Manufacturing growth quickens in January: Markit
Manufacturing grew in January at its fastest pace in nine months and looked likely to drive economic growth in the first three months of 2013, an industry survey showed on Friday.
Financial data firm Markit said its U.S. Manufacturing Purchasing Managers Index rose to 55.8 last month, its best showing since April, from 54.0 in December.
A reading above 50 indicates expansion.
Firms tied the surge to a steady rise in domestic demand; the survey's new orders component rose to 57.4, its highest since May, 2010. The output component rose to 56.8 from 54.5 in December. January's reading was the highest in 10 months.

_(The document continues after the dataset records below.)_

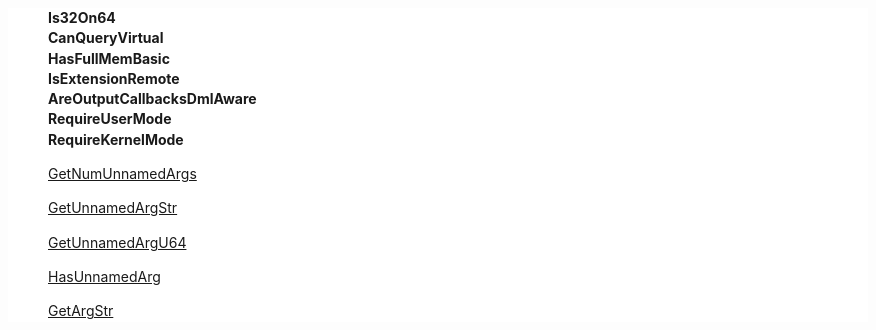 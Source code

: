 </dd>
<dd>
<b>Is32On64</b>

</dd>
<dd>
<b>CanQueryVirtual</b>

</dd>
<dd>
<b>HasFullMemBasic</b>

</dd>
<dd>
<b>IsExtensionRemote</b>

</dd>
<dd>
<b>AreOutputCallbacksDmlAware</b>

</dd>
<dd>
<b>RequireUserMode</b>

</dd>
<dd>
<b>RequireKernelMode</b>

</dd>
<dd>

<a href="..\engextcpp\nf-engextcpp-extextension-getnumunnamedargs.md">GetNumUnnamedArgs</a>


</dd>
<dd>

<a href="..\engextcpp\nf-engextcpp-extextension-getunnamedargstr.md">GetUnnamedArgStr</a>


</dd>
<dd>

<a href="..\engextcpp\nf-engextcpp-extextension-getunnamedargu64.md">GetUnnamedArgU64</a>


</dd>
<dd>

<a href="..\engextcpp\nf-engextcpp-extextension-hasunnamedarg.md">HasUnnamedArg</a>


</dd>
<dd>

<a href="..\engextcpp\nf-engextcpp-extextension-getargstr.md">GetArgStr</a>


</dd>
<dd>
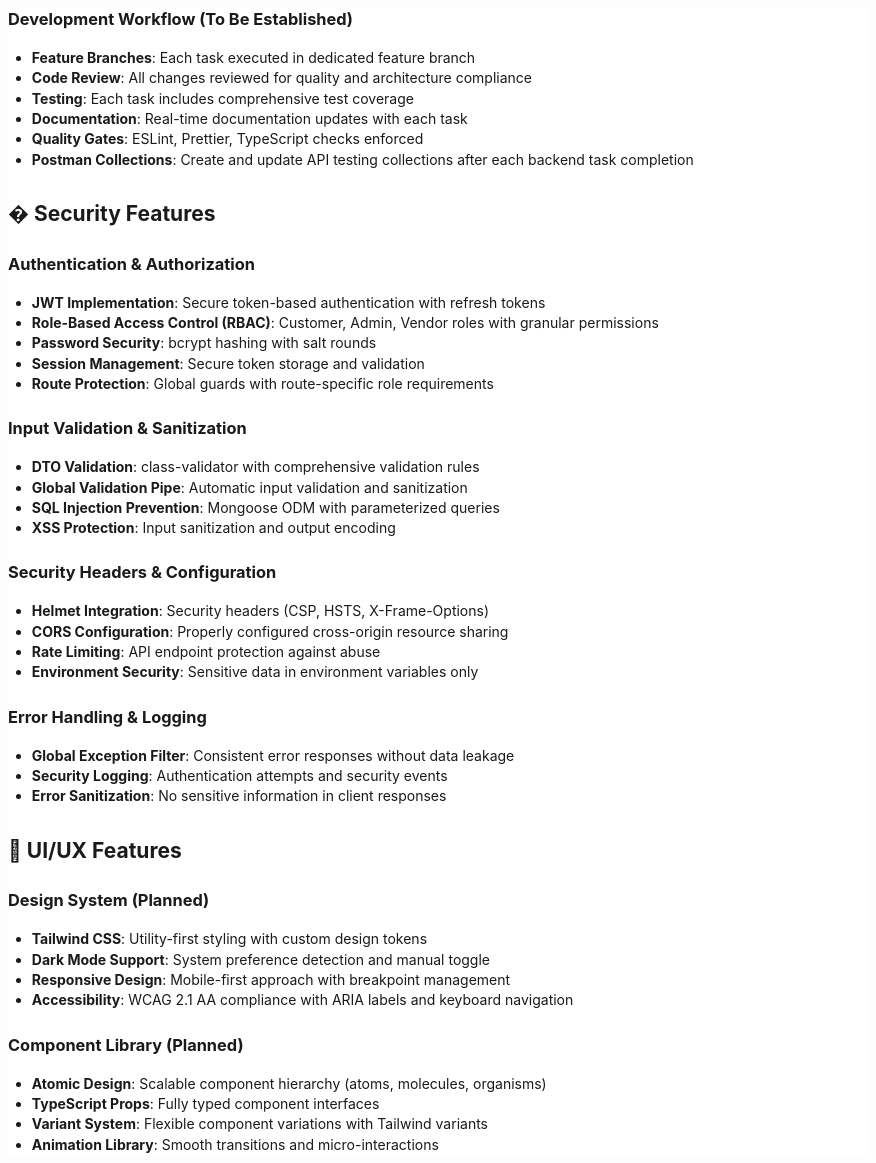 ### Development Workflow (To Be Established)
- **Feature Branches**: Each task executed in dedicated feature branch
- **Code Review**: All changes reviewed for quality and architecture compliance
- **Testing**: Each task includes comprehensive test coverage
- **Documentation**: Real-time documentation updates with each task
- **Quality Gates**: ESLint, Prettier, TypeScript checks enforced
- **Postman Collections**: Create and update API testing collections after each backend task completion

## � Security Features

### Authentication & Authorization
- **JWT Implementation**: Secure token-based authentication with refresh tokens
- **Role-Based Access Control (RBAC)**: Customer, Admin, Vendor roles with granular permissions
- **Password Security**: bcrypt hashing with salt rounds
- **Session Management**: Secure token storage and validation
- **Route Protection**: Global guards with route-specific role requirements

### Input Validation & Sanitization
- **DTO Validation**: class-validator with comprehensive validation rules
- **Global Validation Pipe**: Automatic input validation and sanitization
- **SQL Injection Prevention**: Mongoose ODM with parameterized queries
- **XSS Protection**: Input sanitization and output encoding

### Security Headers & Configuration
- **Helmet Integration**: Security headers (CSP, HSTS, X-Frame-Options)
- **CORS Configuration**: Properly configured cross-origin resource sharing
- **Rate Limiting**: API endpoint protection against abuse
- **Environment Security**: Sensitive data in environment variables only

### Error Handling & Logging
- **Global Exception Filter**: Consistent error responses without data leakage
- **Security Logging**: Authentication attempts and security events
- **Error Sanitization**: No sensitive information in client responses

## 🎨 UI/UX Features

### Design System (Planned)
- **Tailwind CSS**: Utility-first styling with custom design tokens
- **Dark Mode Support**: System preference detection and manual toggle
- **Responsive Design**: Mobile-first approach with breakpoint management
- **Accessibility**: WCAG 2.1 AA compliance with ARIA labels and keyboard navigation

### Component Library (Planned)
- **Atomic Design**: Scalable component hierarchy (atoms, molecules, organisms)
- **TypeScript Props**: Fully typed component interfaces
- **Variant System**: Flexible component variations with Tailwind variants
- **Animation Library**: Smooth transitions and micro-interactions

Markit chief economist Chris Williamson called it "a good start to 2013" and said the survey "suggests the underlying health of the industrial sector continues to improve and rising production will help the economy return to growth in the first quarter, providing there are no set-backs in coming months."
Government data earlier this week showed the U.S. economy contracted in the fourth quarter for the first time since recession ended three years ago, but that consumer spending and business investment rose.
But the economy would have grown at a healthy 2.5 percent clip were it not for slower inventory growth, a plunge in defense spending and the effects of Superstorm Sandy, which hit the East Coast in October.
Williamson said stronger demand from China and Germany in January should also improve the U.S. trade balance, another factor likely to contribute to stronger first-quarter growth.
"In all, the survey points to the U.S. industrial sector acting as a key driver of the global economic upturn that has been evident in recent months and suggests that any fears of a double-dip recession in the U.S. are overplayed," he said.